With India being home to several manufacturing facilities that meet global regulatory standards, Mr Kamath says, Bliss will tie up with a third-party to manufacture anti-malarials and target the African tender market. About 80 per cent of Bliss' over Rs 220-crore turnover comes from exports and a lion's share of that comes from anti-malarials.

Better price

The anti-AIDS and anti-malarial markets in Africa are dominated by multilateral institutions like the WHO, observes rating agency Icra's Mr Shamsher Dewan. It is estimated that over 280 million doses are required in 2011-12, he said, adding that there are only about seven WHO pre-qualified global companies, supplying 11 medicines.

Supply issues also emerge when the drug's plant-based ingredient sees a fluctuation due to agri-commodity prices, he points out.

In absolute terms, prices of anti-malarial drugs have come down because the volumes procured have increased – nevertheless, the market is fruitful and companies get qualitatively better prices, he says.

About 18 per cent of Ipca's turnover, about Rs 270 crore, comes from anti-malarials, and Cipla too makes a similar amount from anti-malarial drugs, accounting for about seven per cent of its exports, a person familiar with the segment said.

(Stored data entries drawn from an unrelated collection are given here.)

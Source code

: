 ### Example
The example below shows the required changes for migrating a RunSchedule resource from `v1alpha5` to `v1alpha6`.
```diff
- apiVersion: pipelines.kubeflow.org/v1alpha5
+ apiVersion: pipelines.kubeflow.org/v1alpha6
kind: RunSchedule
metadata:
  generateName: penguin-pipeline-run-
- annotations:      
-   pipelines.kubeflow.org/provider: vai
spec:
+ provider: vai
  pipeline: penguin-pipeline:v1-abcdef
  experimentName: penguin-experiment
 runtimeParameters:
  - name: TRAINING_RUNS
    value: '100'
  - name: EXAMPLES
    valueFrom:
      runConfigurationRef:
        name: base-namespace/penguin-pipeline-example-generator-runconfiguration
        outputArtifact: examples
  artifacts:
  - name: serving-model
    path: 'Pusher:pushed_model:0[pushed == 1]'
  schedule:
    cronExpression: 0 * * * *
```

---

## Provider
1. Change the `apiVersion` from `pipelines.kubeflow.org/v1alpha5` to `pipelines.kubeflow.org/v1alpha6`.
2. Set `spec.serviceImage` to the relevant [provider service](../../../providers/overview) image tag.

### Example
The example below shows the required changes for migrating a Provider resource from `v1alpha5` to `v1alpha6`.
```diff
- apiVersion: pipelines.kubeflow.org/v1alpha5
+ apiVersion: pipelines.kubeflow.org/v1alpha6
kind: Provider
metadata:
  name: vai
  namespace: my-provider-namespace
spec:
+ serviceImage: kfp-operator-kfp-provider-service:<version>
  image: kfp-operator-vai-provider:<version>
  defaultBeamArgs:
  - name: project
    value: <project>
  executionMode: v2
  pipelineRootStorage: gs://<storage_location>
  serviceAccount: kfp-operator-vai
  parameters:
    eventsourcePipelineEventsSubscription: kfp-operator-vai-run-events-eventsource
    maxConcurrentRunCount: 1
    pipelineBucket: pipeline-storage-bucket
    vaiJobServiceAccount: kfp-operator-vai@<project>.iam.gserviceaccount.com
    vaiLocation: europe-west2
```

Companies in the tender market though are at present disconcerted by the slow-down, as funding agencies review their programmes. Drug-makers plan their product-basket a year ahead. But with funding agencies taking time before they give fresh specifications – the risk will be on the books of companies supplying these drugs, he said.

Retail target

Companies like Cipla are now looking at the retail market, to have a holistic profile in the segment, he added.

The African retail market is estimated at about Rs 300 crore, while the tender-driven market is estimated at about Rs 1,000 crore, an analyst said.

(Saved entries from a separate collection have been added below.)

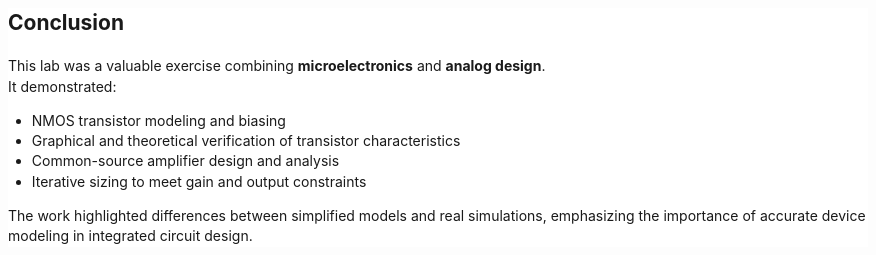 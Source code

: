 ## Conclusion
This lab was a valuable exercise combining **microelectronics** and **analog design**.  
It demonstrated:  
- NMOS transistor modeling and biasing  
- Graphical and theoretical verification of transistor characteristics  
- Common-source amplifier design and analysis  
- Iterative sizing to meet gain and output constraints  

The work highlighted differences between simplified models and real simulations, emphasizing the importance of accurate device modeling in integrated circuit design.  



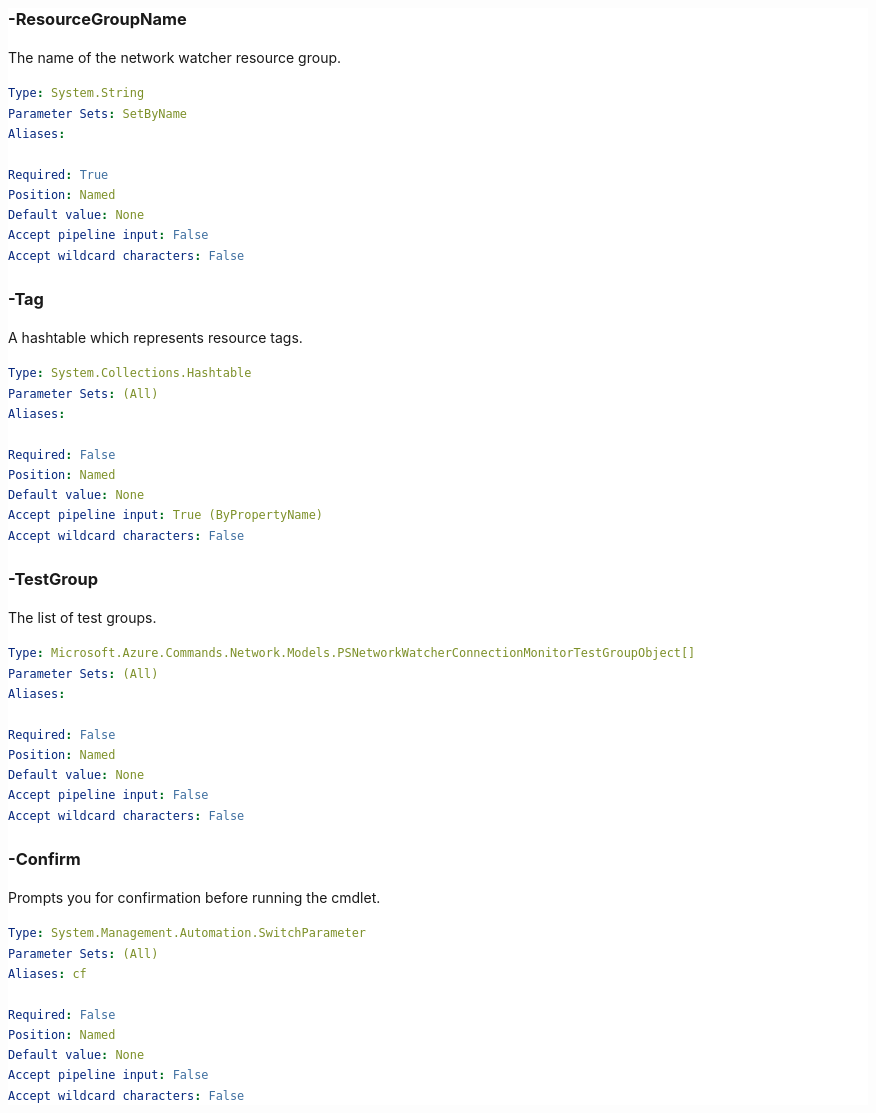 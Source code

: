 ### -ResourceGroupName
The name of the network watcher resource group.

```yaml
Type: System.String
Parameter Sets: SetByName
Aliases:

Required: True
Position: Named
Default value: None
Accept pipeline input: False
Accept wildcard characters: False
```

### -Tag
A hashtable which represents resource tags.

```yaml
Type: System.Collections.Hashtable
Parameter Sets: (All)
Aliases:

Required: False
Position: Named
Default value: None
Accept pipeline input: True (ByPropertyName)
Accept wildcard characters: False
```

### -TestGroup
The list of test groups.

```yaml
Type: Microsoft.Azure.Commands.Network.Models.PSNetworkWatcherConnectionMonitorTestGroupObject[]
Parameter Sets: (All)
Aliases:

Required: False
Position: Named
Default value: None
Accept pipeline input: False
Accept wildcard characters: False
```

### -Confirm
Prompts you for confirmation before running the cmdlet.

```yaml
Type: System.Management.Automation.SwitchParameter
Parameter Sets: (All)
Aliases: cf

Required: False
Position: Named
Default value: None
Accept pipeline input: False
Accept wildcard characters: False
```
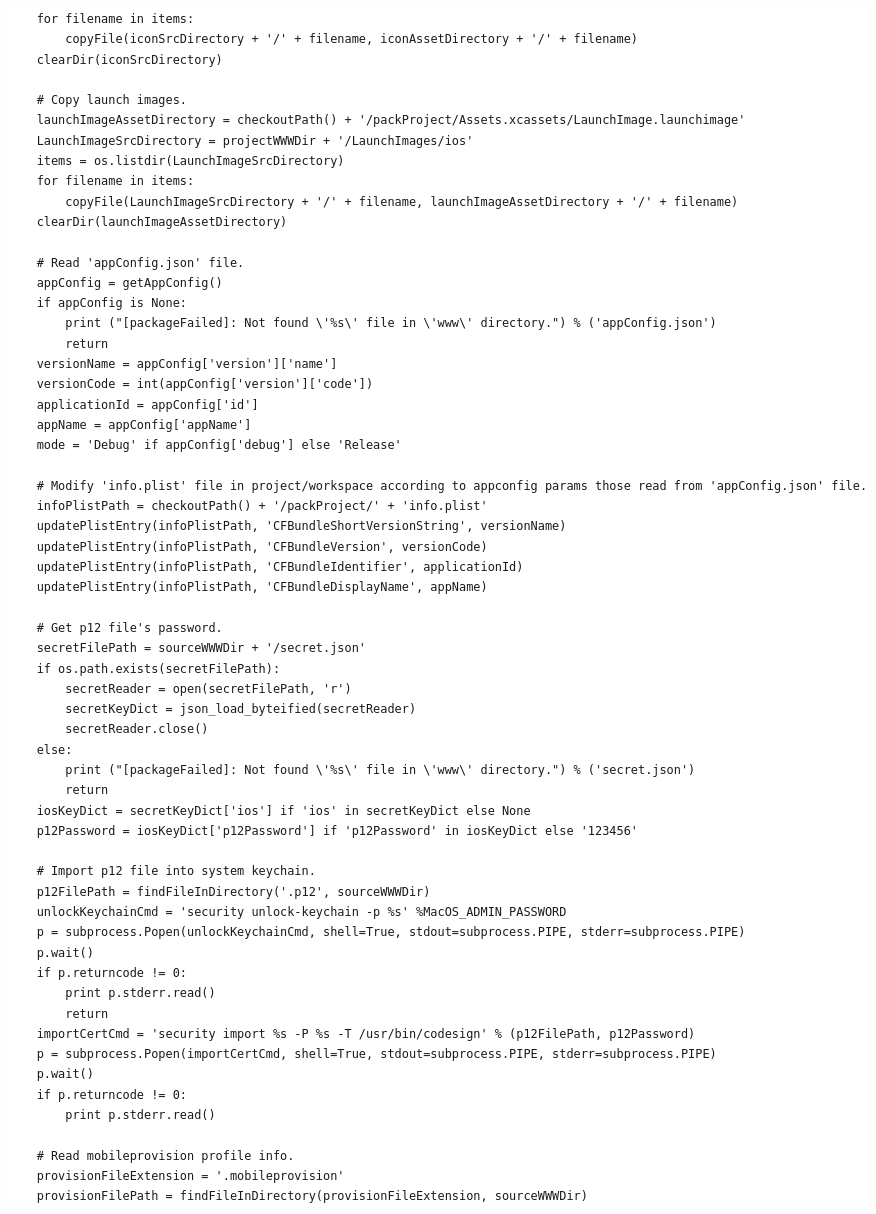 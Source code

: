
 ```
    for filename in items:
        copyFile(iconSrcDirectory + '/' + filename, iconAssetDirectory + '/' + filename)
    clearDir(iconSrcDirectory)

    # Copy launch images.
    launchImageAssetDirectory = checkoutPath() + '/packProject/Assets.xcassets/LaunchImage.launchimage'
    LaunchImageSrcDirectory = projectWWWDir + '/LaunchImages/ios'
    items = os.listdir(LaunchImageSrcDirectory)
    for filename in items:
        copyFile(LaunchImageSrcDirectory + '/' + filename, launchImageAssetDirectory + '/' + filename)
    clearDir(launchImageAssetDirectory)

    # Read 'appConfig.json' file.
    appConfig = getAppConfig()
    if appConfig is None:
        print ("[packageFailed]: Not found \'%s\' file in \'www\' directory.") % ('appConfig.json')
        return
    versionName = appConfig['version']['name']
    versionCode = int(appConfig['version']['code'])
    applicationId = appConfig['id']
    appName = appConfig['appName']
    mode = 'Debug' if appConfig['debug'] else 'Release'

    # Modify 'info.plist' file in project/workspace according to appconfig params those read from 'appConfig.json' file.
    infoPlistPath = checkoutPath() + '/packProject/' + 'info.plist'
    updatePlistEntry(infoPlistPath, 'CFBundleShortVersionString', versionName)
    updatePlistEntry(infoPlistPath, 'CFBundleVersion', versionCode)
    updatePlistEntry(infoPlistPath, 'CFBundleIdentifier', applicationId)
    updatePlistEntry(infoPlistPath, 'CFBundleDisplayName', appName)

    # Get p12 file's password.
    secretFilePath = sourceWWWDir + '/secret.json'
    if os.path.exists(secretFilePath):
        secretReader = open(secretFilePath, 'r')
        secretKeyDict = json_load_byteified(secretReader)
        secretReader.close()
    else:
        print ("[packageFailed]: Not found \'%s\' file in \'www\' directory.") % ('secret.json')
        return
    iosKeyDict = secretKeyDict['ios'] if 'ios' in secretKeyDict else None
    p12Password = iosKeyDict['p12Password'] if 'p12Password' in iosKeyDict else '123456'

    # Import p12 file into system keychain.
    p12FilePath = findFileInDirectory('.p12', sourceWWWDir)
    unlockKeychainCmd = 'security unlock-keychain -p %s' %MacOS_ADMIN_PASSWORD
    p = subprocess.Popen(unlockKeychainCmd, shell=True, stdout=subprocess.PIPE, stderr=subprocess.PIPE)
    p.wait()
    if p.returncode != 0:
        print p.stderr.read()
        return
    importCertCmd = 'security import %s -P %s -T /usr/bin/codesign' % (p12FilePath, p12Password)
    p = subprocess.Popen(importCertCmd, shell=True, stdout=subprocess.PIPE, stderr=subprocess.PIPE)
    p.wait()
    if p.returncode != 0:
        print p.stderr.read()

    # Read mobileprovision profile info.
    provisionFileExtension = '.mobileprovision'
    provisionFilePath = findFileInDirectory(provisionFileExtension, sourceWWWDir)
```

Though not in the same league, the Indian market for malarial-drugs does not see much participation from the big local players because, among other things, Government does not undertake major programmes to tackle malaria.

And the procurement that does happen is by the States and is small and driven by companies that offer the lowest price, rather than the most efficacious drug, an industry representative said.